Aquele retorno teve também um significado especial para a filha Ana Lúcia. “Ela acabou consolando a minha mãe com muito carinho, disse que tudo ia ficar bem no dia 31. Minha mãe chorava muito, dizia que não queria perdê-la. Ela acabou falecendo exatamente no dia 31 de agosto de 2011. De certa forma, tudo isso ajudou muito a minha mãe porque ela pode matar a saudade da mãe dela. Pode sentar e conversar com ela mais uma vez e se despedir.”

“Todo mundo que atua em hospital tem uma história dessas”, diz Frederico Fernandes, médico do Hospital das Clínicas da Universidade de São Paulo (USP) e presidente da Sociedade Paulista de Pneumologia e Tisiologia.

Algo parecido pode ser dito de asilos. No Reino Unido, uma pesquisa em 2008 com profissionais destas instituições apontou que 7 em cada 10 presenciaram casos de pacientes com demência ou confusão mental que melhoraram pouco antes de morrer.

Há termos de diferentes idiomas e épocas para descrever esse mesmo fenômeno, inexplicável até hoje para a Ciência: melhora da morte, o último adeus, a iluminação antes da morte (da era vitoriana no Reino Unido), a melhora do fim da vida, a visita da saúde, a melhora da despedida, o último uhul!, episódios de lucidez, a lucidez paradoxal, a lucidez terminal ou o último raio de Sol (do chinês 回光返照).

Mas por que alguns pacientes de doenças crônicas ou recentes como a covid-19 apresentam uma melhora súbita antes de morrer?

As dúvidas existem pelo menos desde Hipócrates, médico grego considerado o pai da Medicina, que nasceu quatro séculos antes de Cristo.

Ele e outros outros nomes da Grécia Antiga acreditavam que a alma permanecia basicamente intacta enquanto o cérebro é afetado por um mau funcionamento físico ou distúrbios da mente.

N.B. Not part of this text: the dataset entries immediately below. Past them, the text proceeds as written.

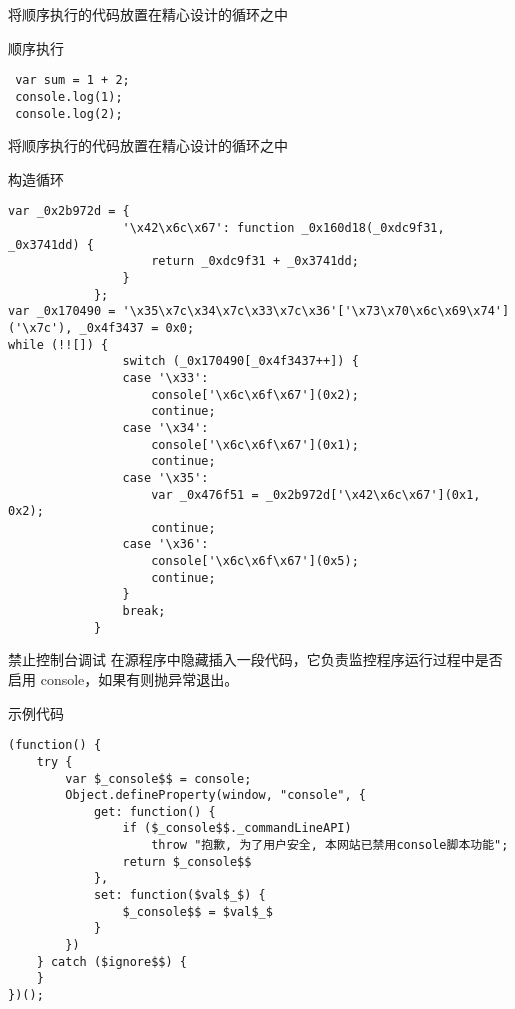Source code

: \documentclass[presentation]{beamer}
\begin{document}
\begin{frame}[fragile,label=sec-14]{将顺序执行的代码放置在精心设计的循环之中}
\begin{block}{顺序执行}
\begin{verbatim}
 var sum = 1 + 2;
 console.log(1);
 console.log(2);
\end{verbatim}
\end{block}
\end{frame}
\begin{frame}[fragile,label=sec-15]{将顺序执行的代码放置在精心设计的循环之中}

\begin{block}{构造循环}
\begin{verbatim}
var _0x2b972d = {
                '\x42\x6c\x67': function _0x160d18(_0xdc9f31, _0x3741dd) {
                    return _0xdc9f31 + _0x3741dd;
                }
            };
var _0x170490 = '\x35\x7c\x34\x7c\x33\x7c\x36'['\x73\x70\x6c\x69\x74']('\x7c'), _0x4f3437 = 0x0;
while (!![]) {
                switch (_0x170490[_0x4f3437++]) {
                case '\x33':
                    console['\x6c\x6f\x67'](0x2);
                    continue;
                case '\x34':
                    console['\x6c\x6f\x67'](0x1);
                    continue;
                case '\x35':
                    var _0x476f51 = _0x2b972d['\x42\x6c\x67'](0x1, 0x2);
                    continue;
                case '\x36':
                    console['\x6c\x6f\x67'](0x5);
                    continue;
                }
                break;
            }
            \end{verbatim}
\end{block}
\end{frame}
\begin{frame}[fragile,label=sec-16]{禁止控制台调试}
在源程序中隐藏插入一段代码，它负责监控程序运行过程中是否启用 console，如果有则抛异常退出。
\begin{block}{示例代码}
\begin{verbatim}
(function() {  
    try {  
        var $_console$$ = console;  
        Object.defineProperty(window, "console", {  
            get: function() {  
                if ($_console$$._commandLineAPI)  
                    throw "抱歉, 为了用户安全, 本网站已禁用console脚本功能";  
                return $_console$$  
            },  
            set: function($val$_$) {  
                $_console$$ = $val$_$  
            }  
        })  
    } catch ($ignore$$) {  
    }  
})();  
\end{verbatim}
\end{block}
\end{frame}
\end{document}
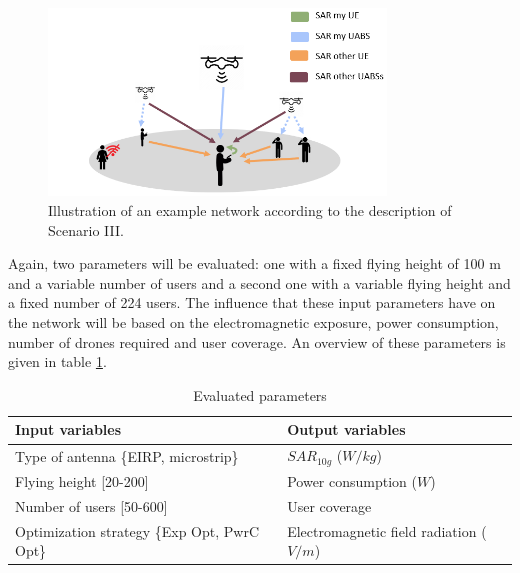 \begin{figure}[H]
\centering
  \includegraphics[width=0.8\textwidth]{../images/IllustrationS3.png}
  \caption{Illustration of an example network according to the description of Scenario III.}
  \label{fig:IllustrationS3}
\end{figure}

Again, two parameters will be evaluated: one with a fixed flying height of 100 m and a variable number of users and a second one with 
a variable flying height and a fixed number of 224 users.
The influence that these input parameters have on the network will be based on the electromagnetic exposure, power consumption, number of drones required and user coverage.
An overview of these parameters is given in table \ref{table:s3:evalpara}.

\begin{table}[!htb]
      \centering
            \begin{tabular}{|m{8cm}|m{7cm}|}
            \hline
            \textbf{Input variables  }                        & \textbf{Output variables}       \\   \hline 
            Type of antenna  \{EIRP, microstrip\}               & $SAR_{10g}$ ($W/kg$)                    \\ 
            Flying height    [20-200]                         & Power consumption ($W$)             \\ 
            Number of users  [50-600]                         & User coverage                   \\
            Optimization strategy \{Exp Opt, PwrC Opt\}         &   Electromagnetic field radiation ($V/m$)\\
            \hline
            \end{tabular}
                 \caption{Evaluated parameters}
          \label{table:s3:evalpara}
\end{table}


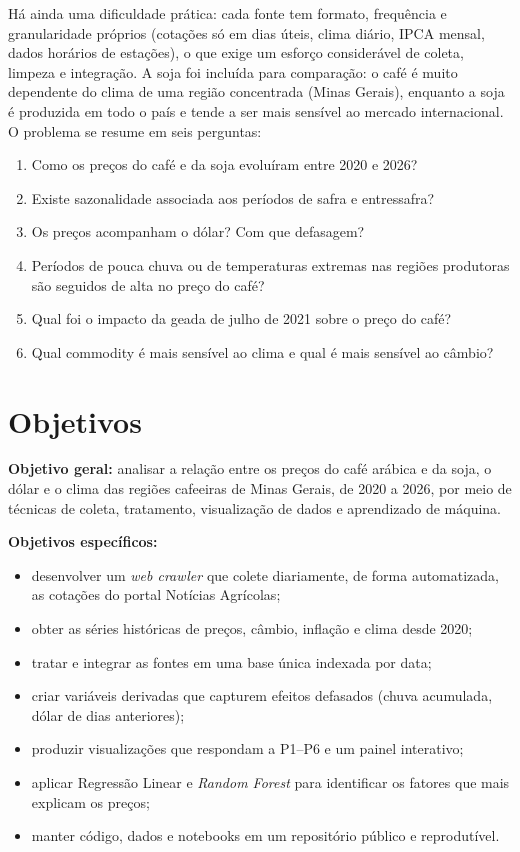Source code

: \documentclass[conference]{IEEEtran}
\begin{document}
Há ainda uma dificuldade prática: cada fonte tem formato, frequência e granularidade próprios (cotações
só em dias úteis, clima diário, IPCA mensal, dados horários de estações), o que exige um esforço
considerável de coleta, limpeza e integração. A soja foi incluída para comparação: o café é muito
dependente do clima de uma região concentrada (Minas Gerais), enquanto a soja é produzida em todo o
país e tende a ser mais sensível ao mercado internacional. O problema se resume em seis perguntas:

\begin{enumerate}
  \item[P1.] Como os preços do café e da soja evoluíram entre 2020 e 2026?
  \item[P2.] Existe sazonalidade associada aos períodos de safra e entressafra?
  \item[P3.] Os preços acompanham o dólar? Com que defasagem?
  \item[P4.] Períodos de pouca chuva ou de temperaturas extremas nas regiões produtoras são seguidos
  de alta no preço do café?
  \item[P5.] Qual foi o impacto da geada de julho de 2021 sobre o preço do café?
  \item[P6.] Qual commodity é mais sensível ao clima e qual é mais sensível ao câmbio?
\end{enumerate}

\section{Objetivos}

\textbf{Objetivo geral:} analisar a relação entre os preços do café arábica e da soja, o dólar e o clima
das regiões cafeeiras de Minas Gerais, de 2020 a 2026, por meio de técnicas de coleta, tratamento,
visualização de dados e aprendizado de máquina.

\textbf{Objetivos específicos:}
\begin{itemize}
  \item desenvolver um \emph{web crawler} que colete diariamente, de forma automatizada, as cotações
  do portal Notícias Agrícolas;
  \item obter as séries históricas de preços, câmbio, inflação e clima desde 2020;
  \item tratar e integrar as fontes em uma base única indexada por data;
  \item criar variáveis derivadas que capturem efeitos defasados (chuva acumulada, dólar de dias anteriores);
  \item produzir visualizações que respondam a P1--P6 e um painel interativo;
  \item aplicar Regressão Linear e \emph{Random Forest} para identificar os fatores que mais explicam os preços;
  \item manter código, dados e notebooks em um repositório público e reprodutível.
\end{itemize}
\end{document}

“Eles acreditavam que, durante e após a morte, a alma foi libertada das limitações materiais, recuperando todo o seu potencial. A mente humana seria mais do que um mero produto da fisiologia do cérebro, talvez envolvendo até mesmo um tipo de ‘sujeito transcendental’ ou ‘vida interior oculta'”, explica à BBC News Brasil o biólogo alemão Michael Nahm, que cunhou o termo “lucidez terminal” para o fenômeno e se debruçou sobre relatos históricos do tipo feitos ao longo de centenas de anos.

Há diversas hipóteses que tentam explicar o fenômeno, mas nenhuma delas foi comprovada até agora. Entre elas, oscilações normais em pacientes graves, uma reação química do corpo que funcionaria como um instinto de sobrevivência, o acaso, a persistência da consciência durante a morte e o viés de confirmação, ou seja, pessoas morrem o tempo inteiro, mas acabamos lembrando de histórias surpreendentes de quem melhorou antes de morrer.

Há também diversos obstáculos, inclusive éticos, para testar essas hipóteses, como realizar exames invasivos em pacientes graves. Mas qual seria a relevância de entender isso tudo?

Para Nahm, estudos podem, em tese, abrir portas para entendermos os mecanismos em torno da memória para além do sistema nervoso, por exemplo. “Se as memórias não forem armazenadas apenas no cérebro, isso certamente aumentaria nossa compreensão do processamento da memória e da mente humana, porque isso não poderia ser reduzido a um mero subproduto de neurônios ativados.”